§ Task statement
Figure out how many lines in the records below hold the string "hashed". That number alone is the answer.

§ Given entries
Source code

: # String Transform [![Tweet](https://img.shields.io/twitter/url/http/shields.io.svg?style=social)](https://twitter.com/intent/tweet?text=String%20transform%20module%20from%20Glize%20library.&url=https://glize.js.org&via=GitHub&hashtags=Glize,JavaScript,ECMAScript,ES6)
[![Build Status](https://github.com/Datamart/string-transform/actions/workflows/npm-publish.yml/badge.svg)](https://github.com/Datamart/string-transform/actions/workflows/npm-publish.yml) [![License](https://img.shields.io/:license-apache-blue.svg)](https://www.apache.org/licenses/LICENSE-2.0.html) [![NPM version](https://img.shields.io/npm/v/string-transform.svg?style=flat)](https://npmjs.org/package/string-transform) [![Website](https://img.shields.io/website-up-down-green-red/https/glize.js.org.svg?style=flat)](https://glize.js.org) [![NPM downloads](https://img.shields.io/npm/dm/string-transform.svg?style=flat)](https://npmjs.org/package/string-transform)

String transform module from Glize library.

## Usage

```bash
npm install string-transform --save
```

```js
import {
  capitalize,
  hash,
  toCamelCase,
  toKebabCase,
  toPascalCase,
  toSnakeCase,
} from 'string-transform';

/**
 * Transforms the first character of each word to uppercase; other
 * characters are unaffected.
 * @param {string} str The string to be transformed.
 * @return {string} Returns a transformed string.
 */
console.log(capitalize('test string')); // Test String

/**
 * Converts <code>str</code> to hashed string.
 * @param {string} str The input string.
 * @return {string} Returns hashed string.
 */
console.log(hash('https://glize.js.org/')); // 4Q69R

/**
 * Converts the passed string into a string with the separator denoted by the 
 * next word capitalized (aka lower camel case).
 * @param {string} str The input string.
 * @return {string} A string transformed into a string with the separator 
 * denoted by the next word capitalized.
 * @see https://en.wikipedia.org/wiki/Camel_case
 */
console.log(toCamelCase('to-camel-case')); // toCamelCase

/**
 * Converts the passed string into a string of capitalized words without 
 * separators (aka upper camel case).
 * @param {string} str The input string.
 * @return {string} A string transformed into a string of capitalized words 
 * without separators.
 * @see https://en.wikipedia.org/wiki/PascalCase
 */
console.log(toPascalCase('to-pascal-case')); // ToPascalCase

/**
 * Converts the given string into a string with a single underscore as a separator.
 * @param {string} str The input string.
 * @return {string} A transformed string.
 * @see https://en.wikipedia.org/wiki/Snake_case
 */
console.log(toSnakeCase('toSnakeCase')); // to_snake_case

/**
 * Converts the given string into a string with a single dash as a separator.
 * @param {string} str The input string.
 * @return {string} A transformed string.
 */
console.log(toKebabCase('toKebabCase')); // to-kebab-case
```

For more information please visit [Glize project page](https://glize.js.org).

§ Result for this exercise
2